BEGIN Entries supplied
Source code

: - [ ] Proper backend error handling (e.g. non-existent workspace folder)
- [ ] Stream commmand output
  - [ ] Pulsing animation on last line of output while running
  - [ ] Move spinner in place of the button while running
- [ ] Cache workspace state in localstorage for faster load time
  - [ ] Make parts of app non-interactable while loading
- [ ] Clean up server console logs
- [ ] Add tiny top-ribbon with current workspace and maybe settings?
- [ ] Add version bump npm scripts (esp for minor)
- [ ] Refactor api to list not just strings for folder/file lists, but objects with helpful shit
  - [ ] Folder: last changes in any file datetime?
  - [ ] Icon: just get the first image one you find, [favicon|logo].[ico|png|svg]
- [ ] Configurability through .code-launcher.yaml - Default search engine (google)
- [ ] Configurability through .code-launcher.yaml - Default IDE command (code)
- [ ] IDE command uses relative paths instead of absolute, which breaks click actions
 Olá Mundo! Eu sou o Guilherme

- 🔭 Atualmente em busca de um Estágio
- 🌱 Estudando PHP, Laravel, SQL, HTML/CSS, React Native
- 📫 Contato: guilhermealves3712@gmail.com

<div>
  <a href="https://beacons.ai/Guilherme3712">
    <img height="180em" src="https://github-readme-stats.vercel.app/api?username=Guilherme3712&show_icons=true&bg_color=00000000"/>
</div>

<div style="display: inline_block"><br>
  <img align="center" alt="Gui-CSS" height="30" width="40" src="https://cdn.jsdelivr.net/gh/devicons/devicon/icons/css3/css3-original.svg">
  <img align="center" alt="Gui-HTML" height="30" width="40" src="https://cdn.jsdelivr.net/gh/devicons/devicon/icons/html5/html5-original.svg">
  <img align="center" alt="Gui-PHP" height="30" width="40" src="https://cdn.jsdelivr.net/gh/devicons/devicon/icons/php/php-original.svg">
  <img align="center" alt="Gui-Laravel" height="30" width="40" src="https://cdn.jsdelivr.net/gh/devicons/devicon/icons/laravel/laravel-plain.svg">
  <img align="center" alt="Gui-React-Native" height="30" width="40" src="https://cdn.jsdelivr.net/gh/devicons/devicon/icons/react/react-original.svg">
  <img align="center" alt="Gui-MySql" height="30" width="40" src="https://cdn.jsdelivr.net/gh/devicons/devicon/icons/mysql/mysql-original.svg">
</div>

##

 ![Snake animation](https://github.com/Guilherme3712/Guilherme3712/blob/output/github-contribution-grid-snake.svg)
END Entries supplied
**What you should do:** Every line above should be written out again, unchanged.

**Response:**
Source code

: - [ ] Proper backend error handling (e.g. non-existent workspace folder)
- [ ] Stream commmand output
  - [ ] Pulsing animation on last line of output while running
  - [ ] Move spinner in place of the button while running
- [ ] Cache workspace state in localstorage for faster load time
  - [ ] Make parts of app non-interactable while loading
- [ ] Clean up server console logs
- [ ] Add tiny top-ribbon with current workspace and maybe settings?
- [ ] Add version bump npm scripts (esp for minor)
- [ ] Refactor api to list not just strings for folder/file lists, but objects with helpful shit
  - [ ] Folder: last changes in any file datetime?
  - [ ] Icon: just get the first image one you find, [favicon|logo].[ico|png|svg]
- [ ] Configurability through .code-launcher.yaml - Default search engine (google)
- [ ] Configurability through .code-launcher.yaml - Default IDE command (code)
- [ ] IDE command uses relative paths instead of absolute, which breaks click actions
 Olá Mundo! Eu sou o Guilherme

- 🔭 Atualmente em busca de um Estágio
- 🌱 Estudando PHP, Laravel, SQL, HTML/CSS, React Native
- 📫 Contato: guilhermealves3712@gmail.com

<div>
  <a href="https://beacons.ai/Guilherme3712">
    <img height="180em" src="https://github-readme-stats.vercel.app/api?username=Guilherme3712&show_icons=true&bg_color=00000000"/>
</div>

<div style="display: inline_block"><br>
  <img align="center" alt="Gui-CSS" height="30" width="40" src="https://cdn.jsdelivr.net/gh/devicons/devicon/icons/css3/css3-original.svg">
  <img align="center" alt="Gui-HTML" height="30" width="40" src="https://cdn.jsdelivr.net/gh/devicons/devicon/icons/html5/html5-original.svg">
  <img align="center" alt="Gui-PHP" height="30" width="40" src="https://cdn.jsdelivr.net/gh/devicons/devicon/icons/php/php-original.svg">
  <img align="center" alt="Gui-Laravel" height="30" width="40" src="https://cdn.jsdelivr.net/gh/devicons/devicon/icons/laravel/laravel-plain.svg">
  <img align="center" alt="Gui-React-Native" height="30" width="40" src="https://cdn.jsdelivr.net/gh/devicons/devicon/icons/react/react-original.svg">
  <img align="center" alt="Gui-MySql" height="30" width="40" src="https://cdn.jsdelivr.net/gh/devicons/devicon/icons/mysql/mysql-original.svg">
</div>

##

 ![Snake animation](https://github.com/Guilherme3712/Guilherme3712/blob/output/github-contribution-grid-snake.svg)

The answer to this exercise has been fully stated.